Wednesday, March 3, 2010

Maybe Means No

I would like to share with you a story. It is about a program manager (let’s call him Dave) who rose to that position, not because of his knowledge or expertise, but because he outlasted everyone else around him. His demeanor was very soothing. It was as though everyone around him was made to instantly fall into a deep hypnotic trance, such that any idea he may present, no matter how absurd, was instantly and unquestioningly accepted.

For example, the idea he conjured up for the design of a database. Or rather a modification to an existing enterprise database system that the company used for all of their accounting and billing. Now this database was an unwieldy and ferocious beast, lacking any sense or normalization or indexing. As a result, the reporting that was to be done every two weeks was arduous and brought the entire company to its knees. So Dave convinced those in a position to approve decisions that the best course of action was to create a new table that contained every field and record from every other table in the database. Yes, your read that correctly, replicate the entire database into a single table - to speed up reporting. And, it didn’t matter whether a field or record was currently being used for reporting, because one day it might be used.

As you code or design, if you find yourself using phrases such as “one day the client might want…” or “maybe the app should do…” or “the client could ask me to add…” or “we don’t use it today, but we might use this field one day”, then stop what you are doing because you are about to make a mistake. Designing with might, maybe, or could is one of the surest ways to introduce rot into your codebase.

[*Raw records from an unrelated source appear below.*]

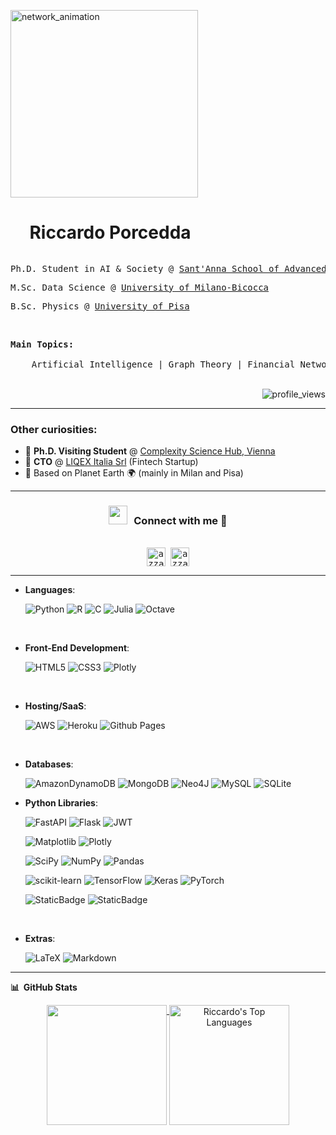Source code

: <div style="align-items:center;">
  <img align=left width="300" margin-right="20px" src="./assets/networkx_animation.gif" alt="network_animation"" />
  <div width=10px></div>
  <div>
    <!-- <h3><strong>_Riccardo Porcedda_</strong></h3> -->
    <div id="user-content-toc">
      <ul align="left">
          <summary><h1 style="display: inline-block">&nbsp;Riccardo Porcedda</h1></summary>
      </ul>
    </div>
    <pre>Ph.D. Student in AI & Society @ <a href="https://www.santannapisa.it/en/formazione/national-phd-artificial-intelligence">Sant'Anna School of Advanced Studies</a></pre>
    <pre>M.Sc. Data Science @ <a href="https://www.unimib.it/graduate/data-science">University of Milano-Bicocca</a></pre>
    <pre>B.Sc. Physics @ <a href="https://www.df.unipi.it/didattica/en/bachelors-degree/overview/">University of Pisa</a></pre>
    <br/>
    <pre><strong>Main Topics:</strong><br>
    Artificial Intelligence | Graph Theory | Financial Networks</pre>
  </div>
</div>
<br/>
<img align="right" src="https://komarev.com/ghpvc/?username=RPorcedda&label=Visitors&style=flat&color=0e75b6" alt="profile_views" />


<br/>

---
### Other curiosities:

* 📖 **Ph.D. Visiting Student** @ [Complexity Science Hub, Vienna](https://csh.ac.at/)
* 💼 **CTO** @ [LIQEX Italia Srl](https://liqex.eu) (Fintech Startup)
* 📍 Based on Planet Earth 🌍 (mainly in Milan and Pisa)


---

<h3 align="center" > <img src="https://media.giphy.com/media/iY8CRBdQXODJSCERIr/giphy.gif" width="30" height="30" style="margin-right: 10px;">Connect with me 🤝 </h3>

<div>
  <samp>
    <p align="center">
      <br/>
      <a href="https://www.linkedin.com/in/riccardo-porcedda/" target="blank"><img align="center"
         src="https://img.shields.io/badge/linkedin-%231DA1F2.svg?style=for-the-badge&logo=linkedin&logoColor=white"
         alt="azzar" height="30"/></a>
      <a href="mailto:r.porcedda.office@gmail.com" target="blank"><img align="center"
         src="https://img.shields.io/badge/gmail-EA4335.svg?style=for-the-badge&logo=gmail&logoColor=white"
         alt="azzar" height="30"/></a>
    </p>
  </samp>
</div>

---

<p align="center">

- **Languages**:
    
    ![Python](https://img.shields.io/badge/Python%20-%2314354C.svg?style=for-the-badge&logo=python&logoColor=white)
    ![R](https://img.shields.io/badge/r-%23276DC3.svg?style=for-the-badge&logo=r&logoColor=white)
    ![C](https://img.shields.io/badge/C%20-%232370ED.svg?style=for-the-badge&logo=c&logoColor=white)
    ![Julia](https://img.shields.io/badge/-Julia-9558B2?style=for-the-badge&logo=julia&logoColor=white)
    ![Octave](https://img.shields.io/badge/OCTAVE-darkblue?style=for-the-badge&logo=octave&logoColor=fcd683)

<br>   
    
- **Front-End Development**:

   ![HTML5](https://img.shields.io/badge/HTML5%20-%23E34F26.svg?style=for-the-badge&logo=html5&logoColor=white)
   ![CSS3](https://img.shields.io/badge/CSS%20-%231572B6.svg?style=for-the-badge&logo=css3&logoColor=white)
   ![Plotly](https://img.shields.io/badge/Plotly-%233F4F75.svg?style=for-the-badge&logo=plotly&logoColor=white)

<br>

- **Hosting/SaaS**:

    ![AWS](https://img.shields.io/badge/AWS-%23FF9900.svg?style=for-the-badge&logo=amazon-aws&logoColor=white)
    ![Heroku](https://img.shields.io/badge/heroku-%23430098.svg?style=for-the-badge&logo=heroku&logoColor=white)
    ![Github Pages](https://img.shields.io/badge/GitHub%20Pages-%23327FC7.svg?style=for-the-badge&logo=github&logoColor=white)
    
<br>

- **Databases**:

    ![AmazonDynamoDB](https://img.shields.io/badge/Amazon%20DynamoDB-4053D6?style=for-the-badge&logo=Amazon%20DynamoDB&logoColor=white)
    ![MongoDB](https://img.shields.io/badge/MongoDB-%234ea94b.svg?style=for-the-badge&logo=mongodb&logoColor=white)
    ![Neo4J](https://img.shields.io/badge/Neo4j-008CC1?style=for-the-badge&logo=neo4j&logoColor=white)
    ![MySQL](https://img.shields.io/badge/mysql-4479A1.svg?style=for-the-badge&logo=mysql&logoColor=white)
    ![SQLite](https://img.shields.io/badge/sqlite-%2307405e.svg?style=for-the-badge&logo=sqlite&logoColor=white)

- **Python Libraries**:

    ![FastAPI](https://img.shields.io/badge/FastAPI-005571?style=for-the-badge&logo=fastapi)
    ![Flask](https://img.shields.io/badge/flask-%23000.svg?style=for-the-badge&logo=flask&logoColor=white)
    ![JWT](https://img.shields.io/badge/JWT-black?style=for-the-badge&logo=JSON%20web%20tokens)

    ![Matplotlib](https://img.shields.io/badge/Matplotlib-%23ffffff.svg?style=for-the-badge&logo=Matplotlib&logoColor=black)
    ![Plotly](https://img.shields.io/badge/Plotly-%233F4F75.svg?style=for-the-badge&logo=plotly&logoColor=white)

    ![SciPy](https://img.shields.io/badge/SciPy-%230C55A5.svg?style=for-the-badge&logo=scipy&logoColor=%white)
    ![NumPy](https://img.shields.io/badge/numpy-%23013243.svg?style=for-the-badge&logo=numpy&logoColor=white)
    ![Pandas](https://img.shields.io/badge/pandas-%23150458.svg?style=for-the-badge&logo=pandas&logoColor=white)

    ![scikit-learn](https://img.shields.io/badge/scikit--learn-%23F7931E.svg?style=for-the-badge&logo=scikit-learn&logoColor=white)
    ![TensorFlow](https://img.shields.io/badge/TensorFlow-%23FF6F00.svg?style=for-the-badge&logo=TensorFlow&logoColor=white)
    ![Keras](https://img.shields.io/badge/Keras-%23D00000.svg?style=for-the-badge&logo=Keras&logoColor=white)
    ![PyTorch](https://img.shields.io/badge/PyTorch-%23EE4C2C.svg?style=for-the-badge&logo=PyTorch&logoColor=white)

    ![StaticBadge](https://img.shields.io/badge/NetworkX-%23FF6F00?style=for-the-badge)
    ![StaticBadge](https://img.shields.io/badge/PyTorch_Geometric-%23650458?style=for-the-badge)




<br>

- **Extras**:

    ![LaTeX](https://img.shields.io/badge/latex-%23008080.svg?style=for-the-badge&logo=latex&logoColor=white)
    ![Markdown](https://img.shields.io/badge/markdown-%23000000.svg?style=for-the-badge&logo=markdown&logoColor=white) 


</p>

---

<b>📊 &nbsp;GitHub Stats</b>
<br />
<div align="center">
<a align=top href="https://github.com/RPorcedda">
    <img align=top src="https://github-stats-alpha.vercel.app/api?username=RPorcedda&cc=22272e&tc=37BCF6&ic=fff&bc=0000" height="192px">
</a>
<a align=top href="https://github.com/RPorcedda">
    <img align=top alt="Riccardo's Top Languages" src="https://github-readme-stats.vercel.app/api/top-langs/?username=RPorcedda&langs_count=8&theme=react&hide_border=true&title_color=37BCF6&icon_color=fff"height="192px"/></a>
</div>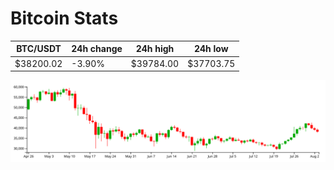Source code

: # Bitcoin Stats

BTC/USDT|24h change|24h high|24h low|
|---|---|---|---|
|$38200.02|-3.90%|$39784.00|$37703.75|

<img src="./chart.svg">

Keep yourself out of trouble by following this simple rule - only add to a project when a business requirement or a unit test forces you to; maybe means no.


  1. Hear hear! I can think of some "Daves" that could stand to read this.

    My experience has been that in the rare cases when "some day" actually comes along, it turns out that the original designers did not, in fact, accurately predict the future - and all that code winds up getting rewritten anyway.

    If today's design is simple and maintainable, then adding to it or refactoring it later will be easy.

  2. In the words of Jon Dalberg - "Predictions are usually wrong, especially about the future."